Pull each line containing "Count" from the data.

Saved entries
--- START ---

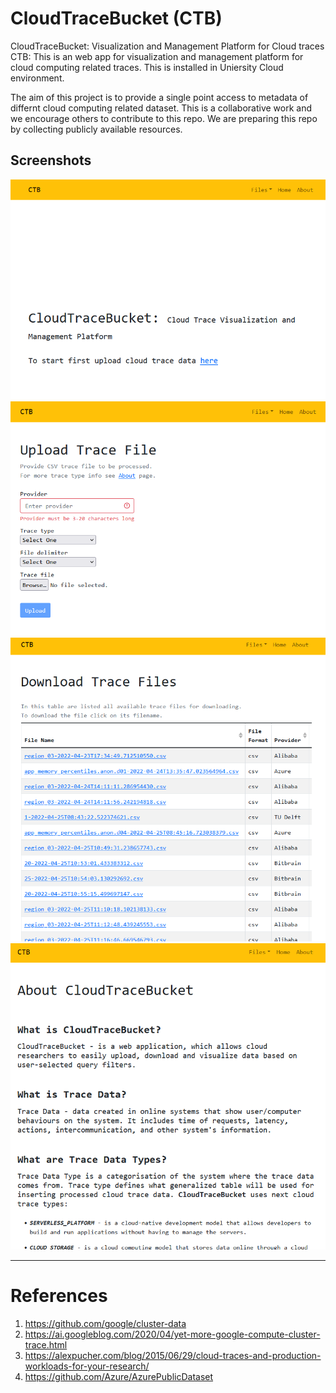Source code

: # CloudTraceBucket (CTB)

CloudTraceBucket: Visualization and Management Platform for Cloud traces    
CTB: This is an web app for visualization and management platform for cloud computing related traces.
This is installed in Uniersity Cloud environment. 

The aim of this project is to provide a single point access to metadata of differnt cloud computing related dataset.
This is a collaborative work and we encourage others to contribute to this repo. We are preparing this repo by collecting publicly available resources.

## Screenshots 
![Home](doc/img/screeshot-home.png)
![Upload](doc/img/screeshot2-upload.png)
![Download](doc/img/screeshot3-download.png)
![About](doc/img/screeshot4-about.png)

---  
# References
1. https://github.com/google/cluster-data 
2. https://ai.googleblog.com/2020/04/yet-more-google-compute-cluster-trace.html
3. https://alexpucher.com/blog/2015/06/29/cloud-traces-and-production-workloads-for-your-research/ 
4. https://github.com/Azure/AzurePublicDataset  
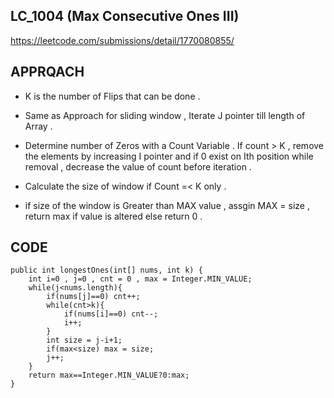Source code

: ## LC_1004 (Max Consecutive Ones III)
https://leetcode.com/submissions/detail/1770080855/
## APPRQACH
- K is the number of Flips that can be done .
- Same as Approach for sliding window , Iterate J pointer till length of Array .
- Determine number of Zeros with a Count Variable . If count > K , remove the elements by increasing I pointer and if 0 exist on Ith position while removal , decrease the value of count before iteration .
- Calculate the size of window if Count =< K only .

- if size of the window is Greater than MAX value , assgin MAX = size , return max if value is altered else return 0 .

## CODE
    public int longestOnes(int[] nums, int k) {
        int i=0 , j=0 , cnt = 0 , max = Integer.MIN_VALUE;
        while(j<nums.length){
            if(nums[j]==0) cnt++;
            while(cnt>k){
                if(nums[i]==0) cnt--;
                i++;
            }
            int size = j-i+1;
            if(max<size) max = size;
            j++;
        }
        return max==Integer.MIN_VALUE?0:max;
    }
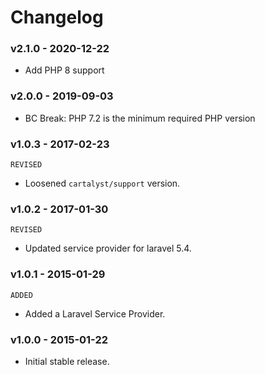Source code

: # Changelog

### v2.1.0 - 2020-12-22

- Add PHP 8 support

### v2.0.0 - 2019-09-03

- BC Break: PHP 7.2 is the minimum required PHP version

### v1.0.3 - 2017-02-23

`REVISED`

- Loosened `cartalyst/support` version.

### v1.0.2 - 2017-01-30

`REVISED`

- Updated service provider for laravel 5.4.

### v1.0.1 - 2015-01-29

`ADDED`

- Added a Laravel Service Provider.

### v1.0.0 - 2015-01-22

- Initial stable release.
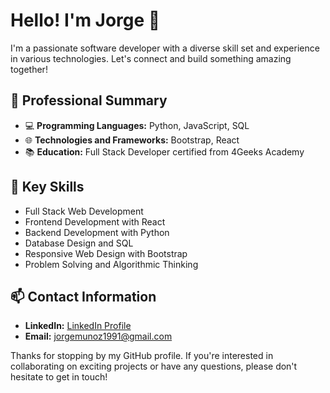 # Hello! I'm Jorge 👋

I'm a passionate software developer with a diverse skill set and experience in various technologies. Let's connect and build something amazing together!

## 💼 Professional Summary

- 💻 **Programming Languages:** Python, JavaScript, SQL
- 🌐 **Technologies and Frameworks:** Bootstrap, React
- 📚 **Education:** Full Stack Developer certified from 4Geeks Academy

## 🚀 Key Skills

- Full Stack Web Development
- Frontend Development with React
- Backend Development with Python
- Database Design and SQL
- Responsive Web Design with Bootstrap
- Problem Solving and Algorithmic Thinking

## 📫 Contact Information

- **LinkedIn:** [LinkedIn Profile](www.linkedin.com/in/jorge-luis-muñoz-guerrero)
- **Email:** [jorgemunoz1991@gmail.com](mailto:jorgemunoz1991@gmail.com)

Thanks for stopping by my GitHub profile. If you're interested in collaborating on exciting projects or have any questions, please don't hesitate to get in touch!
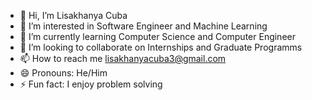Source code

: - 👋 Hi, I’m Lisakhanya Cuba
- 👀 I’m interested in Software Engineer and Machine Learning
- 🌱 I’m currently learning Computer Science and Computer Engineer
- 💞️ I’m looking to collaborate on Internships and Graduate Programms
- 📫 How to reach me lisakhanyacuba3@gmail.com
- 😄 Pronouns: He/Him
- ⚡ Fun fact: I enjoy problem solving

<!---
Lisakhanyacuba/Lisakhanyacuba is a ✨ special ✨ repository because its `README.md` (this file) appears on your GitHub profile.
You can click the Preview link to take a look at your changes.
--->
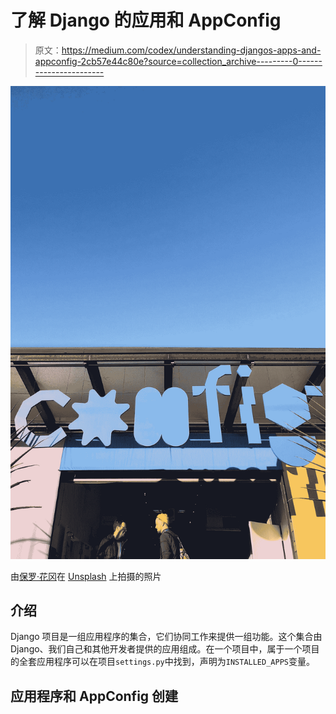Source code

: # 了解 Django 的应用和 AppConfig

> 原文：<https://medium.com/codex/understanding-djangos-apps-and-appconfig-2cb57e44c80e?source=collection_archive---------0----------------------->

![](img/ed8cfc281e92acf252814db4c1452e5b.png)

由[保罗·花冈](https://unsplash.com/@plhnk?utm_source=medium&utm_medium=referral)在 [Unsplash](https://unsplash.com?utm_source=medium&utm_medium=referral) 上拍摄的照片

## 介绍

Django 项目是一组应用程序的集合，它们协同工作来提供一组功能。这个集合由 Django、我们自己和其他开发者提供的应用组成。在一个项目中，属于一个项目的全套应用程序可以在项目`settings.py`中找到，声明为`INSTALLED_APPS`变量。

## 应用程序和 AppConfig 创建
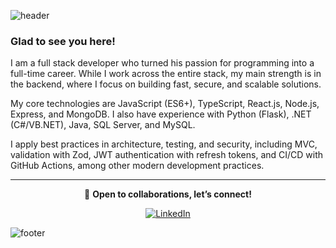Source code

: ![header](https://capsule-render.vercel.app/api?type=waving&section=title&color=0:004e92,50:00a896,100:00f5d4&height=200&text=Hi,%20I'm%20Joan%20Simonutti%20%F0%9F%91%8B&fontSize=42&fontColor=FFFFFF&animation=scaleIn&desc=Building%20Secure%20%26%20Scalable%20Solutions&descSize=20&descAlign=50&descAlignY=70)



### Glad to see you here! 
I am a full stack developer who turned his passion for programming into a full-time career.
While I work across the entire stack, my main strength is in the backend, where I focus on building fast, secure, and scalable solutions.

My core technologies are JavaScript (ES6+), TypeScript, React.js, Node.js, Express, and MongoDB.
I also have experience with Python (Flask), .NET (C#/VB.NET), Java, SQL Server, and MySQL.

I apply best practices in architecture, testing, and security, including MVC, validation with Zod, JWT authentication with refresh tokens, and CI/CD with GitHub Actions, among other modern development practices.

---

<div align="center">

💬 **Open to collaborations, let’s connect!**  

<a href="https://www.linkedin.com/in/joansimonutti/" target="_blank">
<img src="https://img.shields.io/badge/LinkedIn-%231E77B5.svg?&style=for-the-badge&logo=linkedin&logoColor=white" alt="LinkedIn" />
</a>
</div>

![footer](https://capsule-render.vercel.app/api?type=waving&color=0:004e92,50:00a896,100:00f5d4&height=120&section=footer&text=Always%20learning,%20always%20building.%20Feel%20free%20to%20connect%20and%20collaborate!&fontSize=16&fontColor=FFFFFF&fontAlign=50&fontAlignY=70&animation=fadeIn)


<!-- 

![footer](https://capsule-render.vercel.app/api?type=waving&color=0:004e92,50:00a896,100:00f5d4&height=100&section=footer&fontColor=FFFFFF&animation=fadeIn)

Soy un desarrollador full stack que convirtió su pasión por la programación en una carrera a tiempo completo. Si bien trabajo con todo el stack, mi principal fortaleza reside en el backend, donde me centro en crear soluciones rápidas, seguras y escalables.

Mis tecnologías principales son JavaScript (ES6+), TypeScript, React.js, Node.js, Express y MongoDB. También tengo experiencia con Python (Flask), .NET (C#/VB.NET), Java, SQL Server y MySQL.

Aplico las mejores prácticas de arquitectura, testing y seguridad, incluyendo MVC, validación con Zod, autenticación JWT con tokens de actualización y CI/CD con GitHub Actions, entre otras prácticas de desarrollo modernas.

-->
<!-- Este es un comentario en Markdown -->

--- END ---

[Completed task]
- Determine number of Zeros with a Count Variable . If count > K , remove the elements by increasing I pointer and if 0 exist on Ith position while removal , decrease the value of count before iteration .
- Calculate the size of window if Count =< K only .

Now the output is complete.